→ **About this task**
Each line below from the one containing "not assert boundedness" through the one containing "On bounded functions" should be output exactly as it stands, and no other line should appear.

→ **Dataset entries**
◆ ◆ ◆

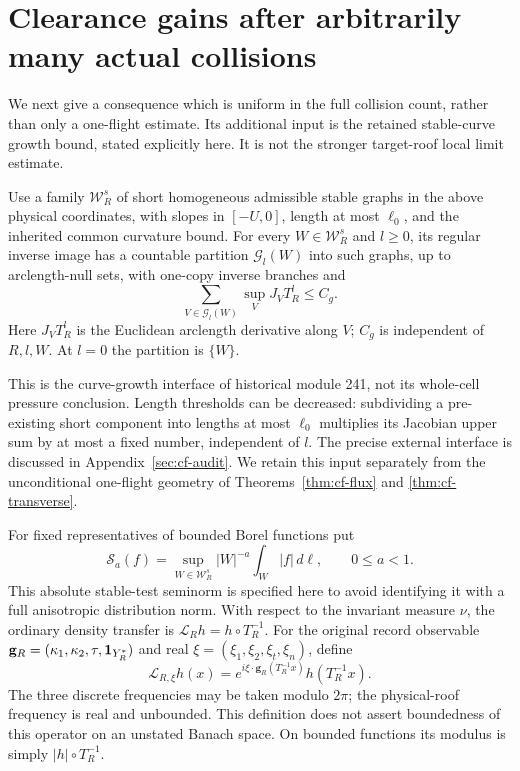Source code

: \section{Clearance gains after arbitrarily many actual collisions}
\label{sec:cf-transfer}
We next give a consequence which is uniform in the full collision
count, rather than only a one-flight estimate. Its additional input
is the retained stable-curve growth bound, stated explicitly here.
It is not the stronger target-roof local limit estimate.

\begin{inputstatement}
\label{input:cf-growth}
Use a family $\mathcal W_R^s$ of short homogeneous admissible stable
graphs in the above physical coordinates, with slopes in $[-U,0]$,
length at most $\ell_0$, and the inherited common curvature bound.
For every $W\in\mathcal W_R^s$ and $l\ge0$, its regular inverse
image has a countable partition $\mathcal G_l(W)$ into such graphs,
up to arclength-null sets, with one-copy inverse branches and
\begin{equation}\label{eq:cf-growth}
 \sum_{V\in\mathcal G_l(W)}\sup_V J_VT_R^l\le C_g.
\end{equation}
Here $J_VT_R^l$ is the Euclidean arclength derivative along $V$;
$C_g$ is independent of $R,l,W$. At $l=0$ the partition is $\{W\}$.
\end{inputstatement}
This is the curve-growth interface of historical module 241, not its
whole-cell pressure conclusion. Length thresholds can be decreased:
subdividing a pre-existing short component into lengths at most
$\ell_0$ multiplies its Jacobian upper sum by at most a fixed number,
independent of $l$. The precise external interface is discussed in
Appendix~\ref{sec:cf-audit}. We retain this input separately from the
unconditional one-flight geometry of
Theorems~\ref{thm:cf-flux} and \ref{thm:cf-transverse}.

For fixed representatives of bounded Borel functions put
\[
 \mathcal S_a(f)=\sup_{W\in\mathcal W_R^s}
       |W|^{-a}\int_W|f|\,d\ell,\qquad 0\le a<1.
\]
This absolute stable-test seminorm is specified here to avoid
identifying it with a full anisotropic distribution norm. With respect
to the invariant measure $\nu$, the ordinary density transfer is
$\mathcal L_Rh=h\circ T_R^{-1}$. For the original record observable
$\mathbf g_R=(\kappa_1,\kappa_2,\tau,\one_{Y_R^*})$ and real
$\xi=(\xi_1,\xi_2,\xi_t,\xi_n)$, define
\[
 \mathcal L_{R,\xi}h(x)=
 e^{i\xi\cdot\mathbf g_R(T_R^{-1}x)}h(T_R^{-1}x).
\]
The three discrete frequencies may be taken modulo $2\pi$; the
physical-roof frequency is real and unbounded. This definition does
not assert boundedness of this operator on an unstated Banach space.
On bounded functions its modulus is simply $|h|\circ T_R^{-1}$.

◆ ◆ ◆

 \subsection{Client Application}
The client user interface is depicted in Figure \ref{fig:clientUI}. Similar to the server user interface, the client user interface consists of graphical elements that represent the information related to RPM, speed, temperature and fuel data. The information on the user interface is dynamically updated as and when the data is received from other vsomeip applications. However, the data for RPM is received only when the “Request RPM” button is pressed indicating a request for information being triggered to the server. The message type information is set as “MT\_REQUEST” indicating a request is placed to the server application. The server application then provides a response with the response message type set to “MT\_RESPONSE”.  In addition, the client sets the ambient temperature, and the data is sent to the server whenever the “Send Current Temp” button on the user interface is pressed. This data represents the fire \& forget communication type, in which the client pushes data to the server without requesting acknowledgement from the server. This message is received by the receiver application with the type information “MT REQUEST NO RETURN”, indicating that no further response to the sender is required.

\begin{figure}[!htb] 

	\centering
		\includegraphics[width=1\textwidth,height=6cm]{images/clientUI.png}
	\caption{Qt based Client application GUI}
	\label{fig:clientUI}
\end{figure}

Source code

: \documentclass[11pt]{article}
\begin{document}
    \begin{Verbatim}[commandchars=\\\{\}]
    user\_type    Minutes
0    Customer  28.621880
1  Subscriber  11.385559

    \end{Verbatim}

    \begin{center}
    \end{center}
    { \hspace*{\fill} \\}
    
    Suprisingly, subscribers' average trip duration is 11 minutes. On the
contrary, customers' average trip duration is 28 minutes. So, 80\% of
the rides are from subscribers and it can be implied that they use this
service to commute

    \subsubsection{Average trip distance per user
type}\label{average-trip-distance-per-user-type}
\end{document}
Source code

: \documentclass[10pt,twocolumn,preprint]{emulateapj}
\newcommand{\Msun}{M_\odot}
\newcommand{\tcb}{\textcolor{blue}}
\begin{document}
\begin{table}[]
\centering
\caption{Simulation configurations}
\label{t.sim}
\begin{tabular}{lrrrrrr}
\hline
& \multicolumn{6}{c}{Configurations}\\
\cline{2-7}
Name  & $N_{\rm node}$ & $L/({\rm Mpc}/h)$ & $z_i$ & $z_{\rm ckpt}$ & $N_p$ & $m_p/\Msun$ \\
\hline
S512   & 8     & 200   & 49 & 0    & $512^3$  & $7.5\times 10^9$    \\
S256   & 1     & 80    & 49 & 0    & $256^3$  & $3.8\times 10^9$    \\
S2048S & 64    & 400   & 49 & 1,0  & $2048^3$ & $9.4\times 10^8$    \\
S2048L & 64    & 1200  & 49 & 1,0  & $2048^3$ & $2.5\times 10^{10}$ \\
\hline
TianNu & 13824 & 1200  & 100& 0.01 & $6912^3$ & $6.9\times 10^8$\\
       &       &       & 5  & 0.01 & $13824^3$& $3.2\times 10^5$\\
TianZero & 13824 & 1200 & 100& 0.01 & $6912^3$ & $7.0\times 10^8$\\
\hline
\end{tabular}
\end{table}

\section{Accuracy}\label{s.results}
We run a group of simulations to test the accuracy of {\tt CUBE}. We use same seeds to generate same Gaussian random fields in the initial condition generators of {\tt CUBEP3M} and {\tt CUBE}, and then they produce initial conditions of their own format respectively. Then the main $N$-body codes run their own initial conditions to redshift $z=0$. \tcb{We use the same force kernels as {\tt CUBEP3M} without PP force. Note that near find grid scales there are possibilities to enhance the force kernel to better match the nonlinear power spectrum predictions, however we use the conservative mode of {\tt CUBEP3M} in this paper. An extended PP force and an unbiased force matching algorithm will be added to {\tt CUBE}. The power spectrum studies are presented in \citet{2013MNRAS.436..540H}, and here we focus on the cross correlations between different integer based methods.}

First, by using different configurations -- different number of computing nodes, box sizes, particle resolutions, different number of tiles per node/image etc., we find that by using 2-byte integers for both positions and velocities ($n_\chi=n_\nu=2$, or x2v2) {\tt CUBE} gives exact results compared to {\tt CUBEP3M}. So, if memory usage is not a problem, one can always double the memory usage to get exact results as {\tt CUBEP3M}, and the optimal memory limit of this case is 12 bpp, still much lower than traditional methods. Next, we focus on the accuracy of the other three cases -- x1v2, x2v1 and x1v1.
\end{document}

◆ ◆ ◆

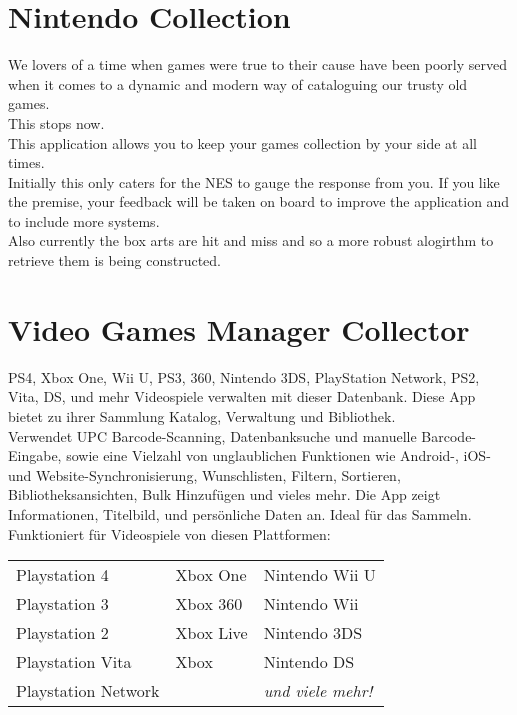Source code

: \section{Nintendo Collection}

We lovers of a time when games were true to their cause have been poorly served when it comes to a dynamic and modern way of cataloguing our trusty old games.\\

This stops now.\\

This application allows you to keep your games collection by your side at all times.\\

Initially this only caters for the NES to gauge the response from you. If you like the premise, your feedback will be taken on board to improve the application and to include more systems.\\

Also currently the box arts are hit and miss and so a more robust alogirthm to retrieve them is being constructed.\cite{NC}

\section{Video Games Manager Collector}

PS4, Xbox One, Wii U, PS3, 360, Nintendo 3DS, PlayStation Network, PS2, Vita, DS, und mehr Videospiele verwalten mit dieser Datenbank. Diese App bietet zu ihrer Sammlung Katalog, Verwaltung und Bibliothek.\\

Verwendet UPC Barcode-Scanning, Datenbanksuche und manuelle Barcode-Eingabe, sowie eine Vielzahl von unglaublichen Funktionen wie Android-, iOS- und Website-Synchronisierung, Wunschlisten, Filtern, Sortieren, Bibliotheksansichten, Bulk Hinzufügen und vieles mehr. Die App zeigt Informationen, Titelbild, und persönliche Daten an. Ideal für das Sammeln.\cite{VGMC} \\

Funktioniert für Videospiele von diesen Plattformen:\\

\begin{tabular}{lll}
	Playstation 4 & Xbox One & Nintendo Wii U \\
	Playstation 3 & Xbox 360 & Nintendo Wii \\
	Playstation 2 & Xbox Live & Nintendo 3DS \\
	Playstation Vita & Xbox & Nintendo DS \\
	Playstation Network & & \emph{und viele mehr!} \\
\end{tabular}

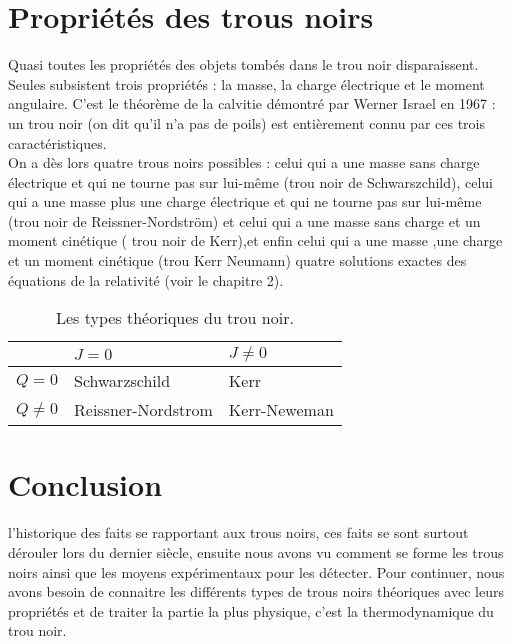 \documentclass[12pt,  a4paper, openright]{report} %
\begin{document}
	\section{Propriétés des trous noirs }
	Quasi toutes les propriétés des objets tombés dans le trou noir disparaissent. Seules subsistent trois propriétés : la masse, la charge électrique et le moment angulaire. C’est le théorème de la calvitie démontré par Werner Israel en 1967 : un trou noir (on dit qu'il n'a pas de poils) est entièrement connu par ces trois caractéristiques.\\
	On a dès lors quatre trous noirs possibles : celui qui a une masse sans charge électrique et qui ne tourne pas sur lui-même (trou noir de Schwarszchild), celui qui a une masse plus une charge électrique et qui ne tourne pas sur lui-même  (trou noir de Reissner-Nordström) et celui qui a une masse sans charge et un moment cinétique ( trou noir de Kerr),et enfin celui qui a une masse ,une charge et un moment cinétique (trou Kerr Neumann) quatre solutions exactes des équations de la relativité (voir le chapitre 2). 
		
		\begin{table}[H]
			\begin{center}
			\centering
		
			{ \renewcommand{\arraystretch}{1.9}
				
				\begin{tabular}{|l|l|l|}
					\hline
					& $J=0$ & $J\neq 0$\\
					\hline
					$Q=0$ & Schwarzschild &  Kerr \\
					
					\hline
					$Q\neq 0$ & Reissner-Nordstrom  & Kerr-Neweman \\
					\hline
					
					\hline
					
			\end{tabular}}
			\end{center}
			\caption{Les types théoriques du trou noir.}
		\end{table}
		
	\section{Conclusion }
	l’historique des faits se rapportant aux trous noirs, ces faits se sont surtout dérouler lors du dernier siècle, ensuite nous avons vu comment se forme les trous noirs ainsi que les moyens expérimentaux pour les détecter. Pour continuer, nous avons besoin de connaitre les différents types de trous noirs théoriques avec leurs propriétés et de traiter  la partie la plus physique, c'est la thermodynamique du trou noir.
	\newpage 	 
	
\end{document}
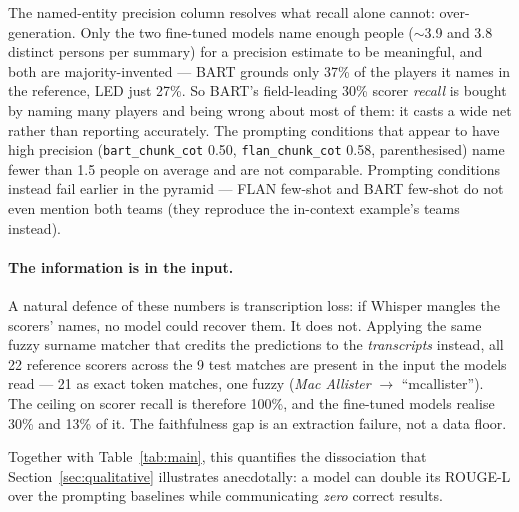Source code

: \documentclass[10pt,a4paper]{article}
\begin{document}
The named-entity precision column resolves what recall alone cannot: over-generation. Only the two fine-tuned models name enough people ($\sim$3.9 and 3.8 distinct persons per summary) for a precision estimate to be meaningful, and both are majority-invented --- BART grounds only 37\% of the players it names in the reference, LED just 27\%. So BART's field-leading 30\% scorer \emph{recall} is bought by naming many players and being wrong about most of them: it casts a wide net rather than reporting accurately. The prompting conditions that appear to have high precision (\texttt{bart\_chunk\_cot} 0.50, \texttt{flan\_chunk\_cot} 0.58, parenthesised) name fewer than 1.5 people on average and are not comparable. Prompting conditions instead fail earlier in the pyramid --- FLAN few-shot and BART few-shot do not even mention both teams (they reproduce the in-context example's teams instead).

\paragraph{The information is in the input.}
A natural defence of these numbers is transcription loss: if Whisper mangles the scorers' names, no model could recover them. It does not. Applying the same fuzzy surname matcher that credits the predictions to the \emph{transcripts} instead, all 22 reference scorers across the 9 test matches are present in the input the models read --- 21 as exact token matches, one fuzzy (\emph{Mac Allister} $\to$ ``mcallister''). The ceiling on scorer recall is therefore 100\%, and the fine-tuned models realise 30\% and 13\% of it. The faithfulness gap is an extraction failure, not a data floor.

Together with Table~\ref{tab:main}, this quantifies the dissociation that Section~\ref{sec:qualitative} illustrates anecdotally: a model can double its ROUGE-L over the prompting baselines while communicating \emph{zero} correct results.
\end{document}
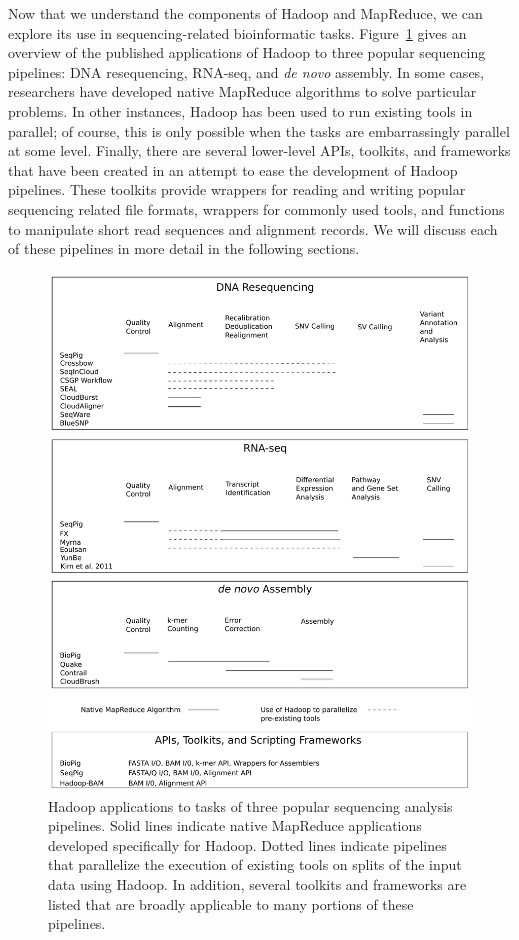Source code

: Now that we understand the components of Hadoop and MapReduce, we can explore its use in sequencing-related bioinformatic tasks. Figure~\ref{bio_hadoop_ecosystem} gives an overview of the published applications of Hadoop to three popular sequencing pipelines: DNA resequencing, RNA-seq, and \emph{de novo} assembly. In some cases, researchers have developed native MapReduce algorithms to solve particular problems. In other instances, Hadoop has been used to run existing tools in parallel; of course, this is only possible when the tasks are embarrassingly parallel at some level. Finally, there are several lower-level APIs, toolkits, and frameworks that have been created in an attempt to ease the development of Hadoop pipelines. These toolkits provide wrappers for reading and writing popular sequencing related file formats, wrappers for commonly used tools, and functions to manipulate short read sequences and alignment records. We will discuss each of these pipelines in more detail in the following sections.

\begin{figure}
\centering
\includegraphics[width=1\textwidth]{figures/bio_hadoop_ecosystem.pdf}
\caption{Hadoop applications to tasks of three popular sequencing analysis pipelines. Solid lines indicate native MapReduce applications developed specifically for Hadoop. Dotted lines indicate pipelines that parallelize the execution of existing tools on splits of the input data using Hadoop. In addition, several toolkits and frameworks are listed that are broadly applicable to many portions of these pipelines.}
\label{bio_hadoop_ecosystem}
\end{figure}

◆ ◆ ◆

→ **Exercise solution**
not assert boundedness of this operator on an unstated Banach space.
On bounded functions its modulus is simply $|h|\circ T_R^{-1}$.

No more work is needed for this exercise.